* WHAT TO DO *
Go through the entries and transcribe each one exactly, dropping the pictures.

Stored dataset items

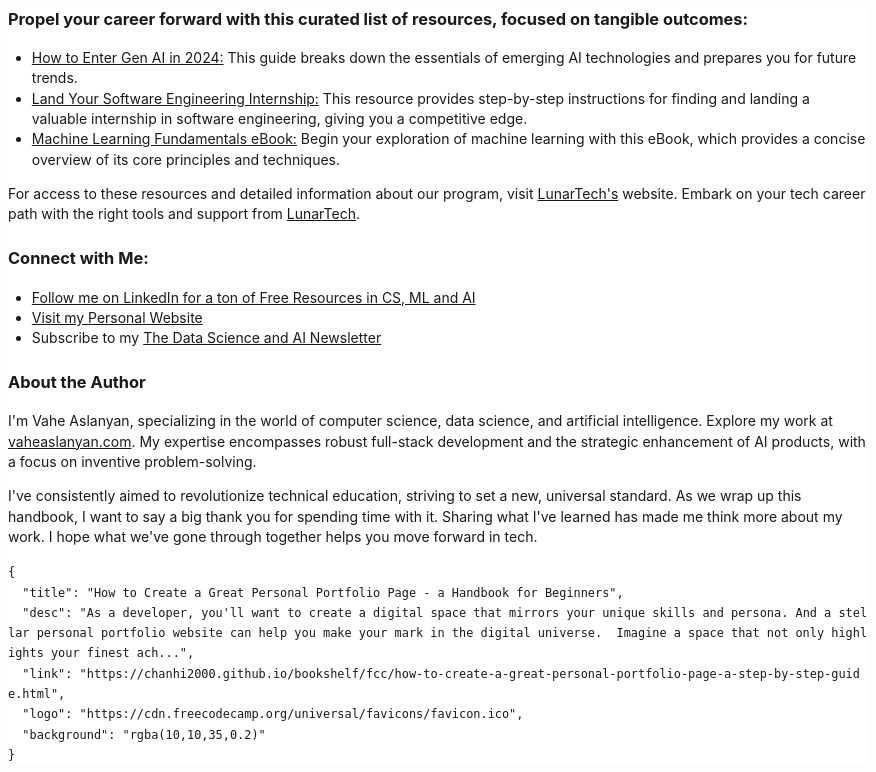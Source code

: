 ### Propel your career forward with this curated list of resources, focused on tangible outcomes:

- [How to Enter Gen AI in 2024:](https://downloads.tatevaslanyan.com/six-figure-data-science-ebook) This guide breaks down the essentials of emerging AI technologies and prepares you for future trends.
- [Land Your Software Engineering Internship:](https://join.lunartech.ai/software-engineering-internship) This resource provides step-by-step instructions for finding and landing a valuable internship in software engineering, giving you a competitive edge.
- [Machine Learning Fundamentals eBook:](https://join.lunartech.ai/machine-learning-fundamentals--3f64f) Begin your exploration of machine learning with this eBook, which provides a concise overview of its core principles and techniques.

For access to these resources and detailed information about our program, visit [LunarTech's](https://lunartech.ai/) website. Embark on your tech career path with the right tools and support from [LunarTech](https://lunartech.ai/).

### Connect with Me:

- [Follow me on LinkedIn for a ton of Free Resources in CS, ML and AI](https://ca.linkedin.com/in/vahe-aslanyan)
- [Visit my Personal Website](https://vaheaslanyan.com/)
- Subscribe to my [The Data Science and AI Newsletter](https://tatevaslanyan.substack.com/)

### About the Author

I'm Vahe Aslanyan, specializing in the world of computer science, data science, and artificial intelligence. Explore my work at [<VPIcon icon="fas fa-globe"/>vaheaslanyan.com](https://vaheaslanyan.com/). My expertise encompasses robust full-stack development and the strategic enhancement of AI products, with a focus on inventive problem-solving.

<SiteInfo
  name="Vahe Aslanyan - Transforming Tomorrow, One Launch at a Time"
  desc="Browse the projects to see challenges collapse into features under Vahe Aslanyan’s supervision."
  url="https://vaheaslanyan.com//"
  logo="https://cdn.prod.website-files.com/64f8c178a66a6e1a607ff9d0/65393072761c3d0a2f61740b_Vahe%20Aslanyan%20(256%20x%20256%20px)%20(1)%20(32%20x%2032%20px).png"
  preview="https://i.imgur.com/Ntarl3h.png"/>

I've consistently aimed to revolutionize technical education, striving to set a new, universal standard. As we wrap up this handbook, I want to say a big thank you for spending time with it. Sharing what I've learned has made me think more about my work. I hope what we've gone through together helps you move forward in tech.


```component VPCard
{
  "title": "How to Create a Great Personal Portfolio Page - a Handbook for Beginners",
  "desc": "As a developer, you'll want to create a digital space that mirrors your unique skills and persona. And a stellar personal portfolio website can help you make your mark in the digital universe.  Imagine a space that not only highlights your finest ach...",
  "link": "https://chanhi2000.github.io/bookshelf/fcc/how-to-create-a-great-personal-portfolio-page-a-step-by-step-guide.html",
  "logo": "https://cdn.freecodecamp.org/universal/favicons/favicon.ico",
  "background": "rgba(10,10,35,0.2)"
}
```
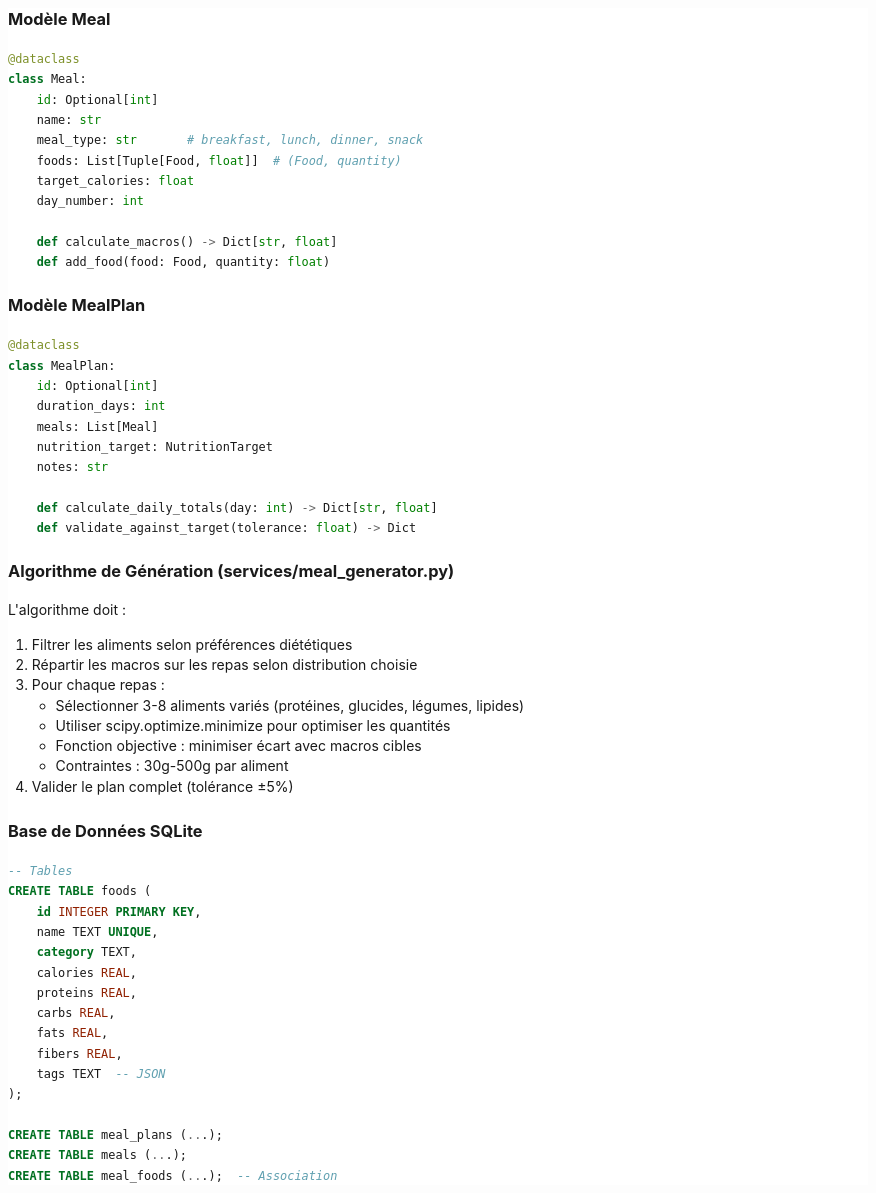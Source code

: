 ### Modèle Meal
```python
@dataclass
class Meal:
    id: Optional[int]
    name: str
    meal_type: str       # breakfast, lunch, dinner, snack
    foods: List[Tuple[Food, float]]  # (Food, quantity)
    target_calories: float
    day_number: int
    
    def calculate_macros() -> Dict[str, float]
    def add_food(food: Food, quantity: float)
```

### Modèle MealPlan
```python
@dataclass
class MealPlan:
    id: Optional[int]
    duration_days: int
    meals: List[Meal]
    nutrition_target: NutritionTarget
    notes: str
    
    def calculate_daily_totals(day: int) -> Dict[str, float]
    def validate_against_target(tolerance: float) -> Dict
```

### Algorithme de Génération (services/meal_generator.py)
L'algorithme doit :
1. Filtrer les aliments selon préférences diététiques
2. Répartir les macros sur les repas selon distribution choisie
3. Pour chaque repas :
   - Sélectionner 3-8 aliments variés (protéines, glucides, légumes, lipides)
   - Utiliser scipy.optimize.minimize pour optimiser les quantités
   - Fonction objective : minimiser écart avec macros cibles
   - Contraintes : 30g-500g par aliment
4. Valider le plan complet (tolérance ±5%)

### Base de Données SQLite
```sql
-- Tables
CREATE TABLE foods (
    id INTEGER PRIMARY KEY,
    name TEXT UNIQUE,
    category TEXT,
    calories REAL,
    proteins REAL,
    carbs REAL,
    fats REAL,
    fibers REAL,
    tags TEXT  -- JSON
);

CREATE TABLE meal_plans (...);
CREATE TABLE meals (...);
CREATE TABLE meal_foods (...);  -- Association
```
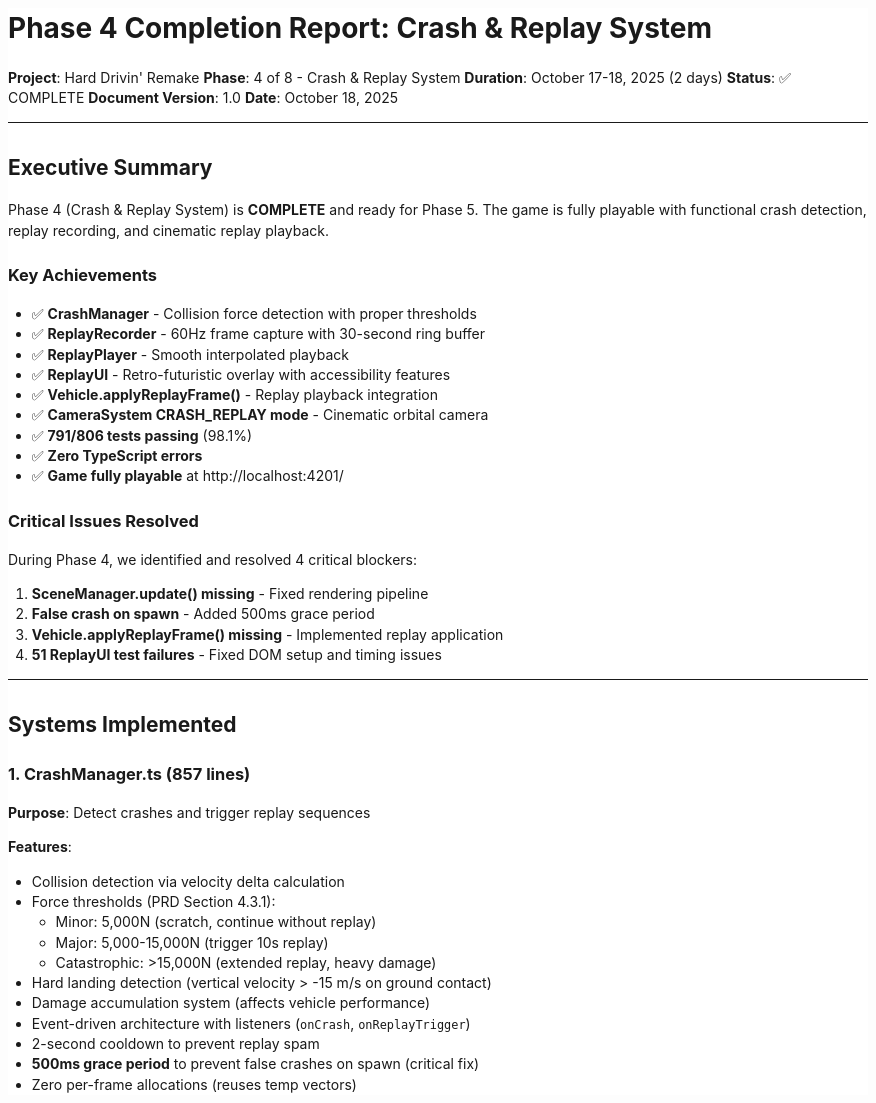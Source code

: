 # Phase 4 Completion Report: Crash & Replay System

**Project**: Hard Drivin' Remake
**Phase**: 4 of 8 - Crash & Replay System
**Duration**: October 17-18, 2025 (2 days)
**Status**: ✅ COMPLETE
**Document Version**: 1.0
**Date**: October 18, 2025

---

## Executive Summary

Phase 4 (Crash & Replay System) is **COMPLETE** and ready for Phase 5. The game is fully playable with functional crash detection, replay recording, and cinematic replay playback.

### Key Achievements

- ✅ **CrashManager** - Collision force detection with proper thresholds
- ✅ **ReplayRecorder** - 60Hz frame capture with 30-second ring buffer
- ✅ **ReplayPlayer** - Smooth interpolated playback
- ✅ **ReplayUI** - Retro-futuristic overlay with accessibility features
- ✅ **Vehicle.applyReplayFrame()** - Replay playback integration
- ✅ **CameraSystem CRASH_REPLAY mode** - Cinematic orbital camera
- ✅ **791/806 tests passing** (98.1%)
- ✅ **Zero TypeScript errors**
- ✅ **Game fully playable** at http://localhost:4201/

### Critical Issues Resolved

During Phase 4, we identified and resolved 4 critical blockers:

1. **SceneManager.update() missing** - Fixed rendering pipeline
2. **False crash on spawn** - Added 500ms grace period
3. **Vehicle.applyReplayFrame() missing** - Implemented replay application
4. **51 ReplayUI test failures** - Fixed DOM setup and timing issues

---

## Systems Implemented

### 1. CrashManager.ts (857 lines)

**Purpose**: Detect crashes and trigger replay sequences

**Features**:
- Collision detection via velocity delta calculation
- Force thresholds (PRD Section 4.3.1):
  - Minor: 5,000N (scratch, continue without replay)
  - Major: 5,000-15,000N (trigger 10s replay)
  - Catastrophic: >15,000N (extended replay, heavy damage)
- Hard landing detection (vertical velocity > -15 m/s on ground contact)
- Damage accumulation system (affects vehicle performance)
- Event-driven architecture with listeners (`onCrash`, `onReplayTrigger`)
- 2-second cooldown to prevent replay spam
- **500ms grace period** to prevent false crashes on spawn (critical fix)
- Zero per-frame allocations (reuses temp vectors)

* WRITTEN REPLY *
Source code

: ### Propel your career forward with this curated list of resources, focused on tangible outcomes:

- [How to Enter Gen AI in 2024:](https://downloads.tatevaslanyan.com/six-figure-data-science-ebook) This guide breaks down the essentials of emerging AI technologies and prepares you for future trends.
- [Land Your Software Engineering Internship:](https://join.lunartech.ai/software-engineering-internship) This resource provides step-by-step instructions for finding and landing a valuable internship in software engineering, giving you a competitive edge.
- [Machine Learning Fundamentals eBook:](https://join.lunartech.ai/machine-learning-fundamentals--3f64f) Begin your exploration of machine learning with this eBook, which provides a concise overview of its core principles and techniques.

For access to these resources and detailed information about our program, visit [LunarTech's](https://lunartech.ai/) website. Embark on your tech career path with the right tools and support from [LunarTech](https://lunartech.ai/).

### Connect with Me:

- [Follow me on LinkedIn for a ton of Free Resources in CS, ML and AI](https://ca.linkedin.com/in/vahe-aslanyan)
- [Visit my Personal Website](https://vaheaslanyan.com/)
- Subscribe to my [The Data Science and AI Newsletter](https://tatevaslanyan.substack.com/)

### About the Author

I'm Vahe Aslanyan, specializing in the world of computer science, data science, and artificial intelligence. Explore my work at [<VPIcon icon="fas fa-globe"/>vaheaslanyan.com](https://vaheaslanyan.com/). My expertise encompasses robust full-stack development and the strategic enhancement of AI products, with a focus on inventive problem-solving.

<SiteInfo
  name="Vahe Aslanyan - Transforming Tomorrow, One Launch at a Time"
  desc="Browse the projects to see challenges collapse into features under Vahe Aslanyan’s supervision."
  url="https://vaheaslanyan.com//"
  logo="https://cdn.prod.website-files.com/64f8c178a66a6e1a607ff9d0/65393072761c3d0a2f61740b_Vahe%20Aslanyan%20(256%20x%20256%20px)%20(1)%20(32%20x%2032%20px).png"
  preview="https://i.imgur.com/Ntarl3h.png"/>

I've consistently aimed to revolutionize technical education, striving to set a new, universal standard. As we wrap up this handbook, I want to say a big thank you for spending time with it. Sharing what I've learned has made me think more about my work. I hope what we've gone through together helps you move forward in tech.


```component VPCard
{
  "title": "How to Create a Great Personal Portfolio Page - a Handbook for Beginners",
  "desc": "As a developer, you'll want to create a digital space that mirrors your unique skills and persona. And a stellar personal portfolio website can help you make your mark in the digital universe.  Imagine a space that not only highlights your finest ach...",
  "link": "https://chanhi2000.github.io/bookshelf/fcc/how-to-create-a-great-personal-portfolio-page-a-step-by-step-guide.html",
  "logo": "https://cdn.freecodecamp.org/universal/favicons/favicon.ico",
  "background": "rgba(10,10,35,0.2)"
}
```
Source code

: ### Modèle Meal
```python
@dataclass
class Meal:
    id: Optional[int]
    name: str
    meal_type: str       # breakfast, lunch, dinner, snack
    foods: List[Tuple[Food, float]]  # (Food, quantity)
    target_calories: float
    day_number: int
    
    def calculate_macros() -> Dict[str, float]
    def add_food(food: Food, quantity: float)
```

### Modèle MealPlan
```python
@dataclass
class MealPlan:
    id: Optional[int]
    duration_days: int
    meals: List[Meal]
    nutrition_target: NutritionTarget
    notes: str
    
    def calculate_daily_totals(day: int) -> Dict[str, float]
    def validate_against_target(tolerance: float) -> Dict
```

### Algorithme de Génération (services/meal_generator.py)
L'algorithme doit :
1. Filtrer les aliments selon préférences diététiques
2. Répartir les macros sur les repas selon distribution choisie
3. Pour chaque repas :
   - Sélectionner 3-8 aliments variés (protéines, glucides, légumes, lipides)
   - Utiliser scipy.optimize.minimize pour optimiser les quantités
   - Fonction objective : minimiser écart avec macros cibles
   - Contraintes : 30g-500g par aliment
4. Valider le plan complet (tolérance ±5%)

### Base de Données SQLite
```sql
-- Tables
CREATE TABLE foods (
    id INTEGER PRIMARY KEY,
    name TEXT UNIQUE,
    category TEXT,
    calories REAL,
    proteins REAL,
    carbs REAL,
    fats REAL,
    fibers REAL,
    tags TEXT  -- JSON
);

CREATE TABLE meal_plans (...);
CREATE TABLE meals (...);
CREATE TABLE meal_foods (...);  -- Association
```
Source code

: # Phase 4 Completion Report: Crash & Replay System

**Project**: Hard Drivin' Remake
**Phase**: 4 of 8 - Crash & Replay System
**Duration**: October 17-18, 2025 (2 days)
**Status**: ✅ COMPLETE
**Document Version**: 1.0
**Date**: October 18, 2025

---

## Executive Summary

Phase 4 (Crash & Replay System) is **COMPLETE** and ready for Phase 5. The game is fully playable with functional crash detection, replay recording, and cinematic replay playback.

### Key Achievements

- ✅ **CrashManager** - Collision force detection with proper thresholds
- ✅ **ReplayRecorder** - 60Hz frame capture with 30-second ring buffer
- ✅ **ReplayPlayer** - Smooth interpolated playback
- ✅ **ReplayUI** - Retro-futuristic overlay with accessibility features
- ✅ **Vehicle.applyReplayFrame()** - Replay playback integration
- ✅ **CameraSystem CRASH_REPLAY mode** - Cinematic orbital camera
- ✅ **791/806 tests passing** (98.1%)
- ✅ **Zero TypeScript errors**
- ✅ **Game fully playable** at http://localhost:4201/

### Critical Issues Resolved

During Phase 4, we identified and resolved 4 critical blockers:

1. **SceneManager.update() missing** - Fixed rendering pipeline
2. **False crash on spawn** - Added 500ms grace period
3. **Vehicle.applyReplayFrame() missing** - Implemented replay application
4. **51 ReplayUI test failures** - Fixed DOM setup and timing issues

---

## Systems Implemented

### 1. CrashManager.ts (857 lines)

**Purpose**: Detect crashes and trigger replay sequences

**Features**:
- Collision detection via velocity delta calculation
- Force thresholds (PRD Section 4.3.1):
  - Minor: 5,000N (scratch, continue without replay)
  - Major: 5,000-15,000N (trigger 10s replay)
  - Catastrophic: >15,000N (extended replay, heavy damage)
- Hard landing detection (vertical velocity > -15 m/s on ground contact)
- Damage accumulation system (affects vehicle performance)
- Event-driven architecture with listeners (`onCrash`, `onReplayTrigger`)
- 2-second cooldown to prevent replay spam
- **500ms grace period** to prevent false crashes on spawn (critical fix)
- Zero per-frame allocations (reuses temp vectors)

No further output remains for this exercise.